Abstract 15855: Dysregulation of miR-26a Induced by Electrical Stimulation Promotes Cardiac Differentiation of Human iPS Cells
Background: Induced pluripotent stem cells (iPSCs) can efficiently form functional cardiomyocytes through embryoid body (EB) differentiation in the presence of specific signals. Recent studies have demonstrated that electrical stimulation (EleS) can enhance the efficiency of cardiac differentiation of human iPSCs. This study investigates the role of microRNAs (miRNAs) involved in EleS-induced cardiac differentiation.
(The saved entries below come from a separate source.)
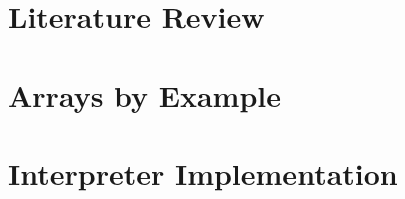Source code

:\documentclass[12pt]{article}
\begin{document}

\clearpage

\tableofcontents
\clearpage


\clearpage

\section{Literature Review}
\clearpage

\section{Arrays by Example}
\clearpage


\clearpage


\clearpage

\section{Interpreter Implementation}
\clearpage

\printbibliography
\clearpage

\appendix

\clearpage


\end{document}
Methods and results: iPSCs were induced to form EBs for 7 days, then treated with or without electrical stimulation (EleSEBs or non-EleSEBs) for 1 to 10 days(1-1.5V/1.8cm,with a biphasic square pulse (5ms) at 5 Hz frequency). Spontaneous beating EleSEBs were present at 2 days into treatment but did not appear in non-EleSEBs group until day 7. Expression of cardiac transcriptional factors GATA4 and MEF2c was also significantly increased in EleSEBs as determined by qPCR, Western Blot, and immunocytochemistry analysis. MicroRNA-sequencing analysis was then used to profile the potential miRNAs responsible for EleS-induced cardiomyocyte differentiation. miR-1, miR-26a, miR-133a, miR-208, let-7c, miR-499 were found to be dysregulated in EleSEBs. However, in this research miR-26a was determined as a key miRNA by targeting the PTEN ene, which plays a critical role in regulation of cardiac differentiation genes GATA4 and MEF2c. Expression of these cardiac genes in EleSEBs was also markedly increased by regulation of miR-26a. Current research is ongoing to determine molecular mechanism involved in EleS-induced cardiac differentiation.
Conclusion: miR-26a mediates up-regulation of crucial cardiac transcriptional factors GATA4 and MEF2c and promotes human iPS cell differentiation into cardiac progenitor cells by targeting PTEN gene.
Author Disclosures: L. Guo: None. L. Wang: None. R. Ma: None. H. Kondo: None. H. Kim: None. Y. Wang: None.
- © 2014 by American Heart Association, Inc.